== What to do ==
How many lines in the records below contain the word "interestingasfuck"? Give only the number.

== Supplied records ==
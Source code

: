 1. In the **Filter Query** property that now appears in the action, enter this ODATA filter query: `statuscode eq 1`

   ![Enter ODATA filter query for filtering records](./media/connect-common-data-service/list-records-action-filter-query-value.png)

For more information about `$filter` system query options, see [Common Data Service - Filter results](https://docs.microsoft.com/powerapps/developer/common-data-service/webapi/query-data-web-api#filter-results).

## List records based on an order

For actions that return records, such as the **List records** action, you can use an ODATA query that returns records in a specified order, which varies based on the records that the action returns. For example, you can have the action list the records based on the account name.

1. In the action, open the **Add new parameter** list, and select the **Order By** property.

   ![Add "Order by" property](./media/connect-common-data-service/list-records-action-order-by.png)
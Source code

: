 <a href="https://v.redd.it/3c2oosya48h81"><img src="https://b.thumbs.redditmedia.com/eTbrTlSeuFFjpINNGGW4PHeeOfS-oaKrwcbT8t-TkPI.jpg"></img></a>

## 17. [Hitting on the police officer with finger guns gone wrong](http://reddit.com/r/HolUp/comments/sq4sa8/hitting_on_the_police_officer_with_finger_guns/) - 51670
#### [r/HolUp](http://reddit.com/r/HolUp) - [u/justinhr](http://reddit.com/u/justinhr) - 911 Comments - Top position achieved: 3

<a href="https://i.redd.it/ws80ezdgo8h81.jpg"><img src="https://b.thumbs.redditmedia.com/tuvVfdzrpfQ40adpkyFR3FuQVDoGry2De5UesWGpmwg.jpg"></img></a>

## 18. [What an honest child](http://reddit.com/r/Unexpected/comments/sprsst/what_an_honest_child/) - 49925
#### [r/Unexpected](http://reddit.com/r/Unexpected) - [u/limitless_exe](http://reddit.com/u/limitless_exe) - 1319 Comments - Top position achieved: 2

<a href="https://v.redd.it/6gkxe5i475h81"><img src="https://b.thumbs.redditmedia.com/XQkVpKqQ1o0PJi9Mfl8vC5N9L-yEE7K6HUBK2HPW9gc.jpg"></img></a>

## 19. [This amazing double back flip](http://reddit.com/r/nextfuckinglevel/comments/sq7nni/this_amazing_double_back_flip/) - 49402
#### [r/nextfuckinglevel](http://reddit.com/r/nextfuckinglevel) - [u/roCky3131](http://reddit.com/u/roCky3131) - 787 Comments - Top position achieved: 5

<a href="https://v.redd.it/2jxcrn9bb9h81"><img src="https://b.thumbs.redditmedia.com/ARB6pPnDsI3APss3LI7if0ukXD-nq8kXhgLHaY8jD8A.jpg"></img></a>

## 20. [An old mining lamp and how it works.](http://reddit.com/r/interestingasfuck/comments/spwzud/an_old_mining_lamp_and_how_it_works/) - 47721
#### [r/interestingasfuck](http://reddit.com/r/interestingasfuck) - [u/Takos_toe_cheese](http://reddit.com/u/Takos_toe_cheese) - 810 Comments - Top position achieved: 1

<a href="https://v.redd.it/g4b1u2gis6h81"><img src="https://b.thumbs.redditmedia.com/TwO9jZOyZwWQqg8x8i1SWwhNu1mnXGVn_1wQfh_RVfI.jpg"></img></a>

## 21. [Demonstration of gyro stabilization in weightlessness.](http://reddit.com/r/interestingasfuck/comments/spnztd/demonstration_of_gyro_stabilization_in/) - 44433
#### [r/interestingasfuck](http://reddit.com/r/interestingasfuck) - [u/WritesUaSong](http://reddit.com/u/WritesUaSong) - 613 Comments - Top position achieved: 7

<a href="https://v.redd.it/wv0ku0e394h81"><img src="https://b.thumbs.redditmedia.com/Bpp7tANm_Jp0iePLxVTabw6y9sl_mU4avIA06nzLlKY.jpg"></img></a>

== Response to this task ==
4